Ela quer saber se estou gostando, claro que estou mortinho
ali no pré-gozo. Tem um orgulho, “vê como faço bem feito e com gosto”, ali
naquela olhadinha plongé, contra-plongé, depende de quem vê...
Como eu gosto, ela diz, posso? Aperto com força os seus cabelos, resvalando numa fração de
segundo para um carinho no rosto, lado esquerdo, com o lado B da mão e dedos,
quiromancia e mistérios.
Ela desce lá naquele cantinho fronteiriço, desenha a
história do olho com riscos da língua em círculos, lambe a última costura da
minha pobre existência, nirvaniza-me, petitemort, e assina nossosbatismos
lindos com lambidas góticas, assim como
quem escreve inocentemente na areia, coraçãozinho flechado, e o nome de quem
aposta, como se o amor fosse um jogo do bicho.

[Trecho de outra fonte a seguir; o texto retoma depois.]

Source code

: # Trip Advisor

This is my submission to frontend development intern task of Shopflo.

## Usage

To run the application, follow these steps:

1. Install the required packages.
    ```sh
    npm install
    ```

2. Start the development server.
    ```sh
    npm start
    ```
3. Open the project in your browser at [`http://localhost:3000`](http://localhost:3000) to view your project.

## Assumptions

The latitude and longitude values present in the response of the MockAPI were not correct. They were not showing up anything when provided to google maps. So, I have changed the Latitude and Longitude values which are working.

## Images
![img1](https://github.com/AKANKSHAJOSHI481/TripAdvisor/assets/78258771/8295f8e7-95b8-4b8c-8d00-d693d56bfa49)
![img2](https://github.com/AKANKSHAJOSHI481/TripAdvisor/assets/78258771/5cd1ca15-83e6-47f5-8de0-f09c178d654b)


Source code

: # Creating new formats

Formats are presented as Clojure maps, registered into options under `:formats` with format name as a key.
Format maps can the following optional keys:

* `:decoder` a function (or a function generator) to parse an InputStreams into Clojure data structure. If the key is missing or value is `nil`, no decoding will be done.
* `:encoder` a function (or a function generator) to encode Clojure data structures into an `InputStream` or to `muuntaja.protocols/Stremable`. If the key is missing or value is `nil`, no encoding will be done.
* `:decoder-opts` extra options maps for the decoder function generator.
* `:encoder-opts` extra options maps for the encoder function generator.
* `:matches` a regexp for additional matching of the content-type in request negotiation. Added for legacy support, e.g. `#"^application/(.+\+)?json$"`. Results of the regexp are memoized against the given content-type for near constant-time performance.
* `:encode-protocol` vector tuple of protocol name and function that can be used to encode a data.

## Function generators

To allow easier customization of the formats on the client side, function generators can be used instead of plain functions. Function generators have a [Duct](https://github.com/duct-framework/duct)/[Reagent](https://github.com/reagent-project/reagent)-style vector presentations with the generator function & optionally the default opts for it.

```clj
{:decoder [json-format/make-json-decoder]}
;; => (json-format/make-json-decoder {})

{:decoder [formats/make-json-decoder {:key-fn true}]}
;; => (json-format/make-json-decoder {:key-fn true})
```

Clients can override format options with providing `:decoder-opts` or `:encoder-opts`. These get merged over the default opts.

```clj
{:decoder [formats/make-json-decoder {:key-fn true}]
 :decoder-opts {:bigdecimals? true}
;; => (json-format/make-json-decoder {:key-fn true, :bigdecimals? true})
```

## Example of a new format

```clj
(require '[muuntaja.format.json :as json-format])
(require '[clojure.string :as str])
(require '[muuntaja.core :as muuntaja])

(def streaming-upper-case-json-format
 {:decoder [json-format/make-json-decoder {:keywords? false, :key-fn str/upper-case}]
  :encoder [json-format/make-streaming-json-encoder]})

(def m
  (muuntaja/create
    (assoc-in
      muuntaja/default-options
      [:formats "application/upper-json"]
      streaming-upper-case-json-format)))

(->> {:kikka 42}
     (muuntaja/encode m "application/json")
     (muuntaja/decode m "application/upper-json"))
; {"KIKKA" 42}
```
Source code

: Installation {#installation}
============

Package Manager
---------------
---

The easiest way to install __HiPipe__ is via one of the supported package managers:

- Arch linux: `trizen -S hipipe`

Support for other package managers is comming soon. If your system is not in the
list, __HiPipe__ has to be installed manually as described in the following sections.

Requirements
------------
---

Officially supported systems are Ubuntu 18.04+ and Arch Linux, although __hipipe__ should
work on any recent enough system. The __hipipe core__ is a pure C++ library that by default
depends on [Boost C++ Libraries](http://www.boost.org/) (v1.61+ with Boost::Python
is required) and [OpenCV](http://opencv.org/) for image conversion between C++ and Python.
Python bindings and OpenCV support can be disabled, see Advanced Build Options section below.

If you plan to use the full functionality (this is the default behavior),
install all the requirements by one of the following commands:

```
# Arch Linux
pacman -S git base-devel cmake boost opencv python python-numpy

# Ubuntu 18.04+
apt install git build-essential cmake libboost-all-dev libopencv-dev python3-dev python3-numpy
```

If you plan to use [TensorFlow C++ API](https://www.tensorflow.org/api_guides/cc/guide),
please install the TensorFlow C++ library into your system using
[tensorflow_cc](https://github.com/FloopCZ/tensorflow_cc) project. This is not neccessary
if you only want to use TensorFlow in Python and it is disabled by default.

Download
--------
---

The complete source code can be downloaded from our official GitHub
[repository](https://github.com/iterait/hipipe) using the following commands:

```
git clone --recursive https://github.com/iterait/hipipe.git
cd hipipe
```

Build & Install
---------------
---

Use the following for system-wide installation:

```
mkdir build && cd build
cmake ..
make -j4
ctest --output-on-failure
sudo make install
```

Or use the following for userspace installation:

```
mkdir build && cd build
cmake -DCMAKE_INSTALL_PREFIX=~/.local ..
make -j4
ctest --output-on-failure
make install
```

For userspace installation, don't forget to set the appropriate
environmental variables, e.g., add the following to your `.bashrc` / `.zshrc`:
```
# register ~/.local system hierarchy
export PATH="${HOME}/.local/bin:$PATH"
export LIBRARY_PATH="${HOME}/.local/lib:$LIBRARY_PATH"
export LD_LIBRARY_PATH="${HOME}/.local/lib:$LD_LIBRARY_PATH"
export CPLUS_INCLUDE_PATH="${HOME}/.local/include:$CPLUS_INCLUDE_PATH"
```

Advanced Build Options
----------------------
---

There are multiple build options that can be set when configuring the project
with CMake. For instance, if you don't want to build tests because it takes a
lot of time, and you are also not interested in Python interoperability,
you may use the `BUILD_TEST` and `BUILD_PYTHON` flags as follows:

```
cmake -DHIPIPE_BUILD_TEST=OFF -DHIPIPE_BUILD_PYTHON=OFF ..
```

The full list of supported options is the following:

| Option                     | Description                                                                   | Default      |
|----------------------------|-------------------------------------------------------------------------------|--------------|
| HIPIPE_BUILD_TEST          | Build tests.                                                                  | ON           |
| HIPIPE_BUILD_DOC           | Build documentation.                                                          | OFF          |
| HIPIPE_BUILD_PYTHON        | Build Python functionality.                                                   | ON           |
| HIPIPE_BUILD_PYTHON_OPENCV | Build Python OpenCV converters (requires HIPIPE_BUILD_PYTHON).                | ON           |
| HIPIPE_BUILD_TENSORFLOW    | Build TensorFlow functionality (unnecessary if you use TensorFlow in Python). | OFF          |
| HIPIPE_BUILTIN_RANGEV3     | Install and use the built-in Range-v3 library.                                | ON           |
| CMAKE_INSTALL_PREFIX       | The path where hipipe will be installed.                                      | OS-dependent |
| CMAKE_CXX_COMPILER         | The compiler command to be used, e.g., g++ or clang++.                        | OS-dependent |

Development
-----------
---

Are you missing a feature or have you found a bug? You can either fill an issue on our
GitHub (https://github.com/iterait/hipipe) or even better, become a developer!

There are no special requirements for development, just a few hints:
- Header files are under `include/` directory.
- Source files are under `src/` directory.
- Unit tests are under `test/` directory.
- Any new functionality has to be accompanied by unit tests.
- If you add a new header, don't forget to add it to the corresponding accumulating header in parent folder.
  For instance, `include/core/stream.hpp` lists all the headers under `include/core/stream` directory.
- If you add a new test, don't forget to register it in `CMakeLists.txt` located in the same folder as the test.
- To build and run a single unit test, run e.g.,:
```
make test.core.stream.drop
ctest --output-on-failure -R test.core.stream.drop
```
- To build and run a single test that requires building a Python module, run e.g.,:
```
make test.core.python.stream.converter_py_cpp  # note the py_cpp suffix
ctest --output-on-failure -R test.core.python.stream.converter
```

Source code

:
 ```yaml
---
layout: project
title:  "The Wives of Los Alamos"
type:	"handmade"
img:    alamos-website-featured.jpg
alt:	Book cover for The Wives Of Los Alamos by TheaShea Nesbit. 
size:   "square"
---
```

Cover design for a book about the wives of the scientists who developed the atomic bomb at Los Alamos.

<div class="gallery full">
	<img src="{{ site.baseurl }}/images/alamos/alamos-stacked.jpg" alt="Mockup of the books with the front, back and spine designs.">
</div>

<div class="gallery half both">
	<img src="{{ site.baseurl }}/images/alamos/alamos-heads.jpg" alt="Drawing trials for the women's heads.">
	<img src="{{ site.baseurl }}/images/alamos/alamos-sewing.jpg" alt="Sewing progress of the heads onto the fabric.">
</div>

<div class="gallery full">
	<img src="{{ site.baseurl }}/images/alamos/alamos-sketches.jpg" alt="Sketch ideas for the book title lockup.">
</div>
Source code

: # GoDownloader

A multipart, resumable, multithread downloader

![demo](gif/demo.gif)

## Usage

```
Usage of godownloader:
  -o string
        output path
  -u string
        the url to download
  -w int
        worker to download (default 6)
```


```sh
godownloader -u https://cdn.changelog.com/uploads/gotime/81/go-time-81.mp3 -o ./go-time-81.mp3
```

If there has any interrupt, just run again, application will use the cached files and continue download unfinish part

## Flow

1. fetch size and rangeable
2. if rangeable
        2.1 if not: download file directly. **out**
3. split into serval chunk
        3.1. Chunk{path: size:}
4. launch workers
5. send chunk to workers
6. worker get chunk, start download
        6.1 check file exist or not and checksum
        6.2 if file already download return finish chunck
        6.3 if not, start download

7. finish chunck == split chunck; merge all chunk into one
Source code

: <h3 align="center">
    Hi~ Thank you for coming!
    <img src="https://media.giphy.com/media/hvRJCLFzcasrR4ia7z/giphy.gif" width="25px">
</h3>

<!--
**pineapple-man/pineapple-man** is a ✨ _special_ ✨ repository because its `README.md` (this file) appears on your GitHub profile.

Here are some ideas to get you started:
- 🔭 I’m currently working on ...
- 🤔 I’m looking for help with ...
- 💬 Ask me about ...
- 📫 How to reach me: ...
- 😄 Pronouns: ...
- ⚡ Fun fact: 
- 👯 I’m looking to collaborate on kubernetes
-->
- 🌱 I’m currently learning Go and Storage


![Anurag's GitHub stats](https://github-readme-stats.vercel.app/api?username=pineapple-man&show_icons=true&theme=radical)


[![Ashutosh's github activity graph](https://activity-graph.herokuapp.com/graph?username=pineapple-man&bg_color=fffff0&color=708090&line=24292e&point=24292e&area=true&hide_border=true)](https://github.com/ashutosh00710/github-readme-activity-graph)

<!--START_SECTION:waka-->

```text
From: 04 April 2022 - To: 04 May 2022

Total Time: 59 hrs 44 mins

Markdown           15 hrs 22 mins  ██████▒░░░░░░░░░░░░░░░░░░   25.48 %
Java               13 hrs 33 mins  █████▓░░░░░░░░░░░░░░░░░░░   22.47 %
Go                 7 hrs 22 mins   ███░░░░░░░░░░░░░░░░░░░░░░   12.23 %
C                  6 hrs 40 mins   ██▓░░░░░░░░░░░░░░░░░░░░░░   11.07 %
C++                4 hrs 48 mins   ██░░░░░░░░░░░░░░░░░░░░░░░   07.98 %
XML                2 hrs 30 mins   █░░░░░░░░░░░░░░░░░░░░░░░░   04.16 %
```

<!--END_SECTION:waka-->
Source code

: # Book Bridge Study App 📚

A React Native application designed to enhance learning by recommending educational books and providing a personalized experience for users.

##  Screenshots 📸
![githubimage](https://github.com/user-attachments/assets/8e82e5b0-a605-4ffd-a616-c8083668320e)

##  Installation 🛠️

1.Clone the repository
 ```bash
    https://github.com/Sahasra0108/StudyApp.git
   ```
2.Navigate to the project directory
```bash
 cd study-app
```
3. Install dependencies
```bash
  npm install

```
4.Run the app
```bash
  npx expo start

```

Não resisto a olhadinha lá de baixo, vem cá, estou longe e
perto, meu amor, tudo em volta está deserto, tudo certo, como na canção do 2 e
2 são cinco.
Como nosso universo é tão perfeito aqui na cama, só na cama, lá
embaixo, na cama zen, japão do amor,
horizontalizo-me, para sempre, viro réptil, nunca mais me levanto, nunca
mais me levanto e ando, odeio meus Lázaros internos, agora eu quero mais é
nadar no seco, melhor jeito de navegar aos teus pés, e de vez em quando, quer
saber?, afundo as mãos nos arrecifes e te dou um peixinho, como aquele do conto
de Virgílio Piñera, que aprisiono nas profundezas sujas das nossas existências.